I have a great deal of respect for the work done by ISECOM in their OSSTMM. Its overall a great and accessibly written document on doing security audits in a thorough and methodically. Its a document however, that suffers from the same, lets call it deterministic optimism that is paramount in the information security industry. That is, an optimism that is a result of a failure to come to grasp with the nature of uncertainty. While in this post I talk about the OSSTMM and how its failure to deal with uncertainty makes it overly optimistic about the True Protection that it helps to calculate, the OSSTMM is actually probably the best thing there is in this infosec sub field, so if even the OSSTMM doesn’t get this right, the whole subfield may be in for a black-swan event that will proof the point I am trying to make here.
So what is this uncertainty I talk about? People tend to prefer hard numbers to fuzzy concepts like stochastics , but in many cases, certainly in information security, hard numbers are mostly impossible to get at, even when using a methodological approach like OSSTMM provides. This means we can do one of two things:
- Ignore the uncertainty of our numbers.
- Work the uncertainty into our model.
A problem is that without an understanding of uncertainty, it is hard to know when its safe to opt for the first option and when it is not. If a variable, for example OSSTMM its Opsec(sum) variable has a level of uncertainty, a better representation than a single number could be a probability density function. A simplified variant of the probability density function is a simple histogram like the one below.
So instead of the hard number (10) we have a histogram of numbers and their probability. So when does working with such histograms yield significant different results than working with the hard numbers? Addition yields the same results, multiplication yields results that are generally close enough, but there is one operation where the histogram will give you a result that can, depending on your level of uncertainty and the proximity of your possible values to the dreaded zero value, and that is division.
In OSSTMM for example, the True Protection level is calculated by subtracting a security limit SecLimit from a base value. This means that if we underestimate SecLimit we will end up being to optimistic about the true protection level. And how is SecLimit calculated? Exactly, by dividing by an uncertain value. Worse, by dividing by an uncertain value that was itself calculated by dividing by an uncertain value.
To understand why this dividing by uncertainty can yield such different results when forgetting to take the uncertainty into account, we can device an artificial histogram to show how this happens. Lets say we have an uncertain number X with an expected value of 3. Now lets say the probability density histogram looks as follows:
- 10% probability of being 1
- 20% probability of being 2
- 40% probability of being 3
- 20% probability of being 4
- 10% probability of being 5
Now lets take the formula Y = 9 / (X^2). When working with the expected value of 3, the result would be 9/(3*3) = 9/9=1. Lets look what happens if we apply this same formula to our histogram:
- 10% probability of being 9
- 20% probability of being 2.25
- 40% probability of being 1
- 20% probability of being 0.5625
- 10% probability of being 0.36
Looking at the expected value of the result from the histogram, we see that this value ends up being almost twice the value we got when not taking the uncertainty into account. The lower numbers with low probabilities become the dominant factors in the result.

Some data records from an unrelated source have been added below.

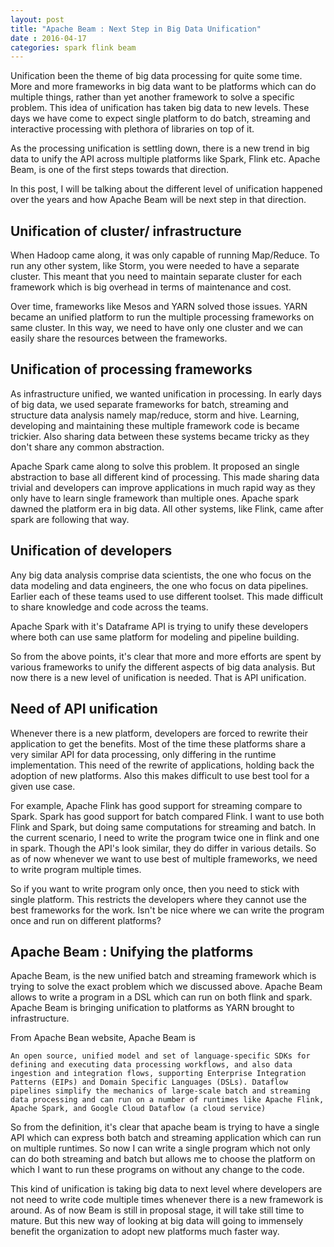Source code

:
 ```yaml
---
layout: post
title: "Apache Beam : Next Step in Big Data Unification"
date : 2016-04-17
categories: spark flink beam
---
```

Unification been the theme of big data processing for quite some time. More and more frameworks in big data want to be platforms which can do multiple things, rather than yet another framework to solve a specific problem. This idea of unification has taken big data to new levels. These days we have come to expect single platform to do batch, streaming and interactive processing with plethora of libraries on top of it. 

As the processing unification is settling down, there is a new trend in big data to unify the API across multiple platforms like Spark, Flink etc. Apache Beam, is one of the first steps towards that direction.

In this post, I will be talking about the different level of unification happened over the years and how Apache Beam will be next step in that direction.


## Unification of cluster/ infrastructure

When Hadoop came along, it was only capable of running Map/Reduce. To run any other system, like Storm, you were needed to have a separate cluster. This meant that you need to maintain separate cluster for each framework which is big overhead in terms of maintenance and cost.

Over time, frameworks like Mesos and YARN solved those issues. YARN became an unified platform to run the multiple processing frameworks on same cluster. In this way, we need to have only one cluster and we can easily share the resources between the frameworks.


## Unification of processing frameworks

As infrastructure unified, we wanted unification in processing. In early days of big data, we used separate frameworks for batch, streaming and structure data analysis namely map/reduce, storm and hive. Learning, developing and maintaining these multiple framework code is became trickier. Also sharing data between these systems became tricky as they don't share any common abstraction.

Apache Spark came along to solve this problem. It proposed an single abstraction to base all different kind of processing. This made sharing data trivial and developers can improve applications in much rapid way as they only have to learn single framework than multiple ones. Apache spark dawned the platform era in big data. All other systems, like Flink, came after spark are following that way.

## Unification of developers

Any big data analysis comprise data scientists, the one who focus on the data modeling and data engineers, the one who focus on data pipelines. Earlier each of these teams used to use different toolset. This made difficult to share knowledge and code across the teams.

Apache Spark with it's Dataframe API is trying to unify these developers where both can use same platform for modeling and pipeline building.


So from the above points, it's clear that more and more efforts are spent by various frameworks to unify the different aspects of big data analysis. But now there is a new level of unification is needed. That is API unification.

## Need of API unification

Whenever there is a new platform, developers are forced to rewrite their application to get the benefits. Most of the time these platforms share a very similar API for data processing, only differing in the runtime implementation. This need of the rewrite of applications, holding back the adoption of new platforms. Also this makes difficult to use best tool for a given use case.

For example, Apache Flink has good support for streaming compare to Spark. Spark has good support for batch compared Flink. I want to use both Flink and Spark, but doing same computations for streaming and batch. In the current scenario, I need to write the program twice one in flink and one in spark. Though the API's look similar, they do differ in various details. So as of now whenever we want to use best of multiple frameworks, we need to write program multiple times. 

So if you want to write program only once, then you need to stick with single platform. This restricts the developers where they cannot use the best frameworks for the work. Isn't be nice where we can write the program once and run on different platforms?

## Apache Beam : Unifying the platforms

Apache Beam, is the new unified batch and streaming framework which is trying to solve the exact problem which we discussed above. Apache Beam allows to write a program in a DSL which can run on both flink and spark. Apache Beam is bringing unification to platforms as YARN brought to infrastructure.

From Apache Bean website, Apache Beam is 

	An open source, unified model and set of language-specific SDKs for defining and executing data processing workflows, and also data ingestion and integration flows, supporting Enterprise Integration Patterns (EIPs) and Domain Specific Languages (DSLs). Dataflow pipelines simplify the mechanics of large-scale batch and streaming data processing and can run on a number of runtimes like Apache Flink, Apache Spark, and Google Cloud Dataflow (a cloud service)

So from the definition, it's clear that apache beam is trying to have a single API which can express both batch and streaming application which can run on multiple runtimes. So now I can write a single program which not only can do both streaming and batch but allows me to choose the platform on which I want to run these programs on without any change to the code.


This kind of unification is taking big data to next level where developers are not need to write code multiple times whenever there is a new framework is around. As of now Beam is still in proposal stage, it will take still time to mature. But this new way of looking at big data will going to immensely benefit the organization to adopt new platforms much faster way.




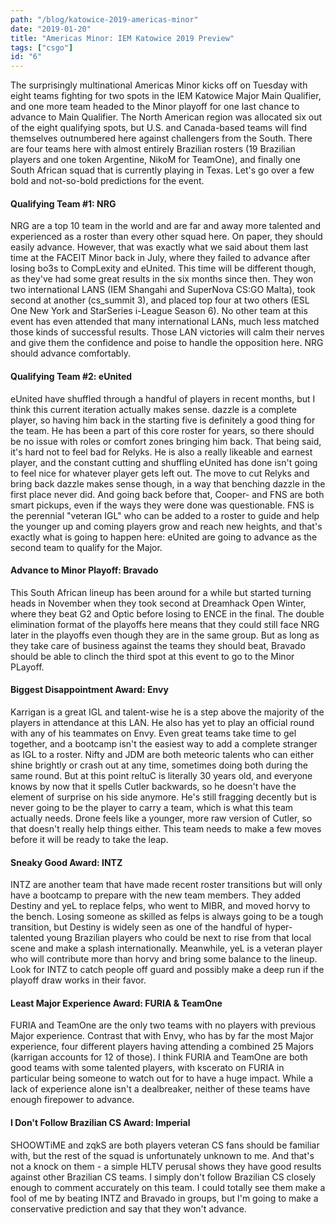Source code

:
 ```yaml
---
path: "/blog/katowice-2019-americas-minor"
date: "2019-01-20"
title: "Americas Minor: IEM Katowice 2019 Preview"
tags: ["csgo"]
id: "6"
---
```


The surprisingly multinational Americas Minor kicks off on Tuesday with eight teams fighting for two spots in the IEM Katowice Major Main Qualifier, and one more team headed to the Minor playoff for one last chance to advance to Main Qualifier. The North American region was allocated six out of the eight qualifying spots, but U.S. and Canada-based teams will find themselves outnumbered here against challengers from the South. There are four teams here with almost entirely Brazilian rosters (19 Brazilian players and one token Argentine, NikoM for TeamOne), and finally one South African squad that is currently playing in Texas. Let's go over a few bold and not-so-bold predictions for the event.

#### Qualifying Team #1: NRG

NRG are a top 10 team in the world and are far and away more talented and experienced as a roster than every other squad here. On paper, they should easily advance. However, that was exactly what we said about them last time at the FACEIT Minor back in July, where they failed to advance after losing bo3s to CompLexity and eUnited. This time will be different though, as they've had some great results in the six months since then. They won two international LANS (IEM Shangahi and SuperNova CS:GO Malta), took second at another (cs_summit 3), and placed top four at two others (ESL One New York and StarSeries i-League Season 6). No other team at this event has even attended that many international LANs, much less matched those kinds of successful results. Those LAN victories will calm their nerves and give them the confidence and poise to handle the opposition here. NRG should advance comfortably.

#### Qualifying Team #2: eUnited

eUnited have shuffled through a handful of players in recent months, but I think this current iteration actually makes sense. dazzle is a complete player, so having him back in the starting five is definitely a good thing for the team. He has been a part of this core roster for years, so there should be no issue with roles or comfort zones bringing him back. That being said, it's hard not to feel bad for Relyks. He is also a really likeable and earnest player, and the constant cutting and shuffling eUnited has done isn't going to feel nice for whatever player gets left out. The move to cut Relyks and bring back dazzle makes sense though, in a way that benching dazzle in the first place never did. And going back before that, Cooper- and FNS are both smart pickups, even if the ways they were done was questionable. FNS is the perennial "veteran IGL" who can be added to a roster to guide and help the younger up and coming players grow and reach new heights, and that's exactly what is going to happen here: eUnited are going to advance as the second team to qualify for the Major.

#### Advance to Minor Playoff: Bravado

This South African lineup has been around for a while but started turning heads in November when they took second at Dreamhack Open Winter, where they beat G2 and Optic before losing to ENCE in the final. The double elimination format of the playoffs here means that they could still face NRG later in the playoffs even though they are in the same group. But as long as they take care of business against the teams they should beat, Bravado should be able to clinch the third spot at this event to go to the Minor PLayoff.

#### Biggest Disappointment Award: Envy

Karrigan is a great IGL and talent-wise he is a step above the majority of the players in attendance at this LAN. He also has yet to play an official round with any of his teammates on Envy. Even great teams take time to gel together, and a bootcamp isn't the easiest way to add a complete stranger as IGL to a roster. Nifty and JDM are both meteoric talents who can either shine brightly or crash out at any time, sometimes doing both during the same round. But at this point reltuC is literally 30 years old, and everyone knows by now that it spells Cutler backwards, so he doesn't have the element of surprise on his side anymore. He's still fragging decently but is never going to be the player to carry a team, which is what this team actually needs. Drone feels like a younger, more raw version of Cutler, so that doesn't really help things either. This team needs to make a few moves before it will be ready to take the leap.

#### Sneaky Good Award: INTZ

INTZ are another team that have made recent roster transitions but will only have a bootcamp to prepare with the new team members. They added Destiny and yeL to replace felps, who went to MIBR, and moved horvy to the bench. Losing someone as skilled as felps is always going to be a tough transition, but Destiny is widely seen as one of the handful of hyper-talented young Brazilian players who could be next to rise from that local scene and make a splash internationally. Meanwhile, yeL is a veteran player who will contribute more than horvy and bring some balance to the lineup. Look for INTZ to catch people off guard and possibly make a deep run if the playoff draw works in their favor.

#### Least Major Experience Award: FURIA & TeamOne

FURIA and TeamOne are the only two teams with no players with previous Major experience. Contrast that with Envy, who has by far the most Major experience, four different players having attending a combined 25 Majors (karrigan accounts for 12 of those). I think FURIA and TeamOne are both good teams with some talented players, with kscerato on FURIA in particular being someone to watch out for to have a huge impact. While a lack of experience alone isn't a dealbreaker, neither of these teams have enough firepower to advance.

#### I Don't Follow Brazilian CS Award: Imperial

SHOOWTiME and zqkS are both players veteran CS fans should be familiar with, but the rest of the squad is unfortunately unknown to me. And that's not a knock on them - a simple HLTV perusal shows they have good results against other Brazilian CS teams. I simply don't follow Brazilian CS closely enough to comment accurately on this team. I could totally see them make a fool of me by beating INTZ and Bravado in groups, but I'm going to make a conservative prediction and say that they won't advance.
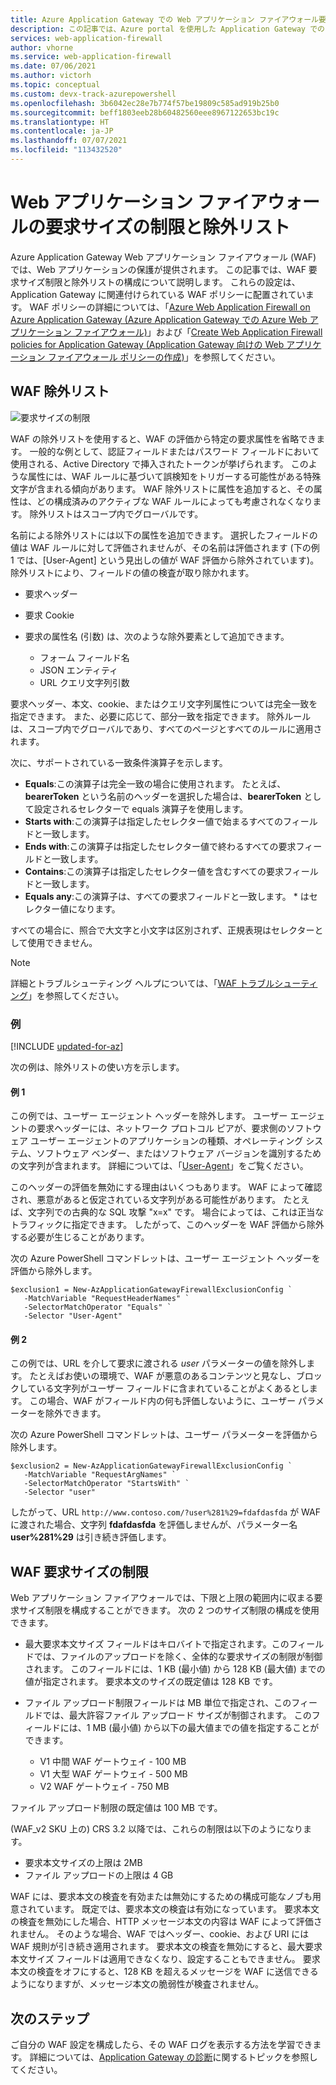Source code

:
 ```yaml
---
title: Azure Application Gateway での Web アプリケーション ファイアウォール要求サイズ制限と除外リスト - Azure portal
description: この記事では、Azure portal を使用した Application Gateway での Web アプリケーション ファイアウォールの要求サイズの制限と除外リストの構成について説明します。
services: web-application-firewall
author: vhorne
ms.service: web-application-firewall
ms.date: 07/06/2021
ms.author: victorh
ms.topic: conceptual
ms.custom: devx-track-azurepowershell
ms.openlocfilehash: 3b6042ec28e7b774f57be19809c585ad919b25b0
ms.sourcegitcommit: beff1803eeb28b60482560eee8967122653bc19c
ms.translationtype: HT
ms.contentlocale: ja-JP
ms.lasthandoff: 07/07/2021
ms.locfileid: "113432520"
---
```

# <a name="web-application-firewall-request-size-limits-and-exclusion-lists"></a>Web アプリケーション ファイアウォールの要求サイズの制限と除外リスト

Azure Application Gateway Web アプリケーション ファイアウォール (WAF) では、Web アプリケーションの保護が提供されます。 この記事では、WAF 要求サイズ制限と除外リストの構成について説明します。 これらの設定は、Application Gateway に関連付けられている WAF ポリシーに配置されています。 WAF ポリシーの詳細については、「[Azure Web Application Firewall on Azure Application Gateway (Azure Application Gateway での Azure Web アプリケーション ファイアウォール)](ag-overview.md)」および「[Create Web Application Firewall policies for Application Gateway (Application Gateway 向けの Web アプリケーション ファイアウォール ポリシーの作成)](create-waf-policy-ag.md)」を参照してください。

## <a name="waf-exclusion-lists"></a>WAF 除外リスト

![要求サイズの制限](../media/application-gateway-waf-configuration/waf-policy.png)

WAF の除外リストを使用すると、WAF の評価から特定の要求属性を省略できます。 一般的な例として、認証フィールドまたはパスワード フィールドにおいて使用される、Active Directory で挿入されたトークンが挙げられます。 このような属性には、WAF ルールに基づいて誤検知をトリガーする可能性がある特殊文字が含まれる傾向があります。 WAF 除外リストに属性を追加すると、その属性は、どの構成済みのアクティブな WAF ルールによっても考慮されなくなります。 除外リストはスコープ内でグローバルです。

名前による除外リストには以下の属性を追加できます。 選択したフィールドの値は WAF ルールに対して評価されませんが、その名前は評価されます (下の例 1 では、[User-Agent] という見出しの値が WAF 評価から除外されています)。 除外リストにより、フィールドの値の検査が取り除かれます。

* 要求ヘッダー
* 要求 Cookie
* 要求の属性名 (引数) は、次のような除外要素として追加できます。

   * フォーム フィールド名
   * JSON エンティティ
   * URL クエリ文字列引数

要求ヘッダー、本文、cookie、またはクエリ文字列属性については完全一致を指定できます。  また、必要に応じて、部分一致を指定できます。 除外ルールは、スコープ内でグローバルであり、すべてのページとすべてのルールに適用されます。

次に、サポートされている一致条件演算子を示します。

- **Equals**:この演算子は完全一致の場合に使用されます。 たとえば、**bearerToken** という名前のヘッダーを選択した場合は、**bearerToken** として設定されるセレクターで equals 演算子を使用します。
- **Starts with**:この演算子は指定したセレクター値で始まるすべてのフィールドと一致します。
- **Ends with**:この演算子は指定したセレクター値で終わるすべての要求フィールドと一致します。
- **Contains**:この演算子は指定したセレクター値を含むすべての要求フィールドと一致します。
- **Equals any**:この演算子は、すべての要求フィールドと一致します。 * はセレクター値になります。

すべての場合に、照合で大文字と小文字は区別されず、正規表現はセレクターとして使用できません。

> [!NOTE]
> 詳細とトラブルシューティング ヘルプについては、「[WAF トラブルシューティング](web-application-firewall-troubleshoot.md)」を参照してください。

### <a name="examples"></a>例

[!INCLUDE [updated-for-az](../../../includes/updated-for-az.md)]

次の例は、除外リストの使い方を示します。

#### <a name="example-1"></a>例 1

この例では、ユーザー エージェント ヘッダーを除外します。 ユーザー エージェントの要求ヘッダーには、ネットワーク プロトコル ピアが、要求側のソフトウェア ユーザー エージェントのアプリケーションの種類、オペレーティング システム、ソフトウェア ベンダー、またはソフトウェア バージョンを識別するための文字列が含まれます。 詳細については、「[User-Agent](https://developer.mozilla.org/en-US/docs/Web/HTTP/Headers/User-Agent)」をご覧ください。

このヘッダーの評価を無効にする理由はいくつもあります。 WAF によって確認され、悪意があると仮定されている文字列がある可能性があります。 たとえば、文字列での古典的な SQL 攻撃 "x=x" です。 場合によっては、これは正当なトラフィックに指定できます。 したがって、このヘッダーを WAF 評価から除外する必要が生じることがあります。

次の Azure PowerShell コマンドレットは、ユーザー エージェント ヘッダーを評価から除外します。

```azurepowershell
$exclusion1 = New-AzApplicationGatewayFirewallExclusionConfig `
   -MatchVariable "RequestHeaderNames" `
   -SelectorMatchOperator "Equals" `
   -Selector "User-Agent"
```
#### <a name="example-2"></a>例 2

この例では、URL を介して要求に渡される *user* パラメーターの値を除外します。 たとえばお使いの環境で、WAF が悪意のあるコンテンツと見なし、ブロックしている文字列がユーザー フィールドに含まれていることがよくあるとします。  この場合、WAF がフィールド内の何も評価しないように、ユーザー パラメーターを除外できます。

次の Azure PowerShell コマンドレットは、ユーザー パラメーターを評価から除外します。

```azurepowershell
$exclusion2 = New-AzApplicationGatewayFirewallExclusionConfig `
   -MatchVariable "RequestArgNames" `
   -SelectorMatchOperator "StartsWith" `
   -Selector "user"
```
したがって、URL `http://www.contoso.com/?user%281%29=fdafdasfda` が WAF に渡された場合、文字列 **fdafdasfda** を評価しませんが、パラメーター名 **user%281%29** は引き続き評価します。 

## <a name="waf-request-size-limits"></a>WAF 要求サイズの制限



Web アプリケーション ファイアウォールでは、下限と上限の範囲内に収まる要求サイズ制限を構成することができます。 次の 2 つのサイズ制限の構成を使用できます。

- 最大要求本文サイズ フィールドはキロバイトで指定されます。このフィールドでは、ファイルのアップロードを除く、全体的な要求サイズの制限が制御されます。 このフィールドには、1 KB (最小値) から 128 KB (最大値) までの値が指定されます。 要求本文のサイズの既定値は 128 KB です。
- ファイル アップロード制限フィールドは MB 単位で指定され、このフィールドでは、最大許容ファイル アップロード サイズが制御されます。 このフィールドには、1 MB (最小値) から以下の最大値までの値を指定することができます。

   - V1 中間 WAF ゲートウェイ - 100 MB
   - V1 大型 WAF ゲートウェイ - 500 MB
   - V2 WAF ゲートウェイ - 750 MB 

ファイル アップロード制限の既定値は 100 MB です。

(WAF_v2 SKU 上の) CRS 3.2 以降では、これらの制限は以下のようになります。
   
   - 要求本文サイズの上限は 2MB
   - ファイル アップロードの上限は 4 GB 

WAF には、要求本文の検査を有効または無効にするための構成可能なノブも用意されています。 既定では、要求本文の検査は有効になっています。 要求本文の検査を無効にした場合、HTTP メッセージ本文の内容は WAF によって評価されません。 そのような場合、WAF ではヘッダー、cookie、および URI には WAF 規則が引き続き適用されます。 要求本文の検査を無効にすると、最大要求本文サイズ フィールドは適用できなくなり、設定することもできません。 要求本文の検査をオフにすると、128 KB を超えるメッセージを WAF に送信できるようになりますが、メッセージ本文の脆弱性が検査されません。

## <a name="next-steps"></a>次のステップ

ご自分の WAF 設定を構成したら、その WAF ログを表示する方法を学習できます。 詳細については、[Application Gateway の診断](../../application-gateway/application-gateway-diagnostics.md#diagnostic-logging)に関するトピックを参照してください。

Note that I am in no way suggesting that these numbers will be anywhere as bad for the OSSTMM SecLimit variable, this depends greatly on the level of uncertainty of our input variables and its proximity to zero, but the above example does illustrate that not taking uncertainty into account when doing divisions can have big consequences. In the case of OSSTMM, these consequences could make the calculated true protection level overly optimistic, what could in some cases lead to not implementing the level of security controls that this uncertainty would warrant. This example shows us a very important and simple lesson about uncertainty. When dividing by an uncertain number, unless the uncertainty is small, be sure to include the uncertainty into your model or be prepared to get a result that is dangerously incorrect.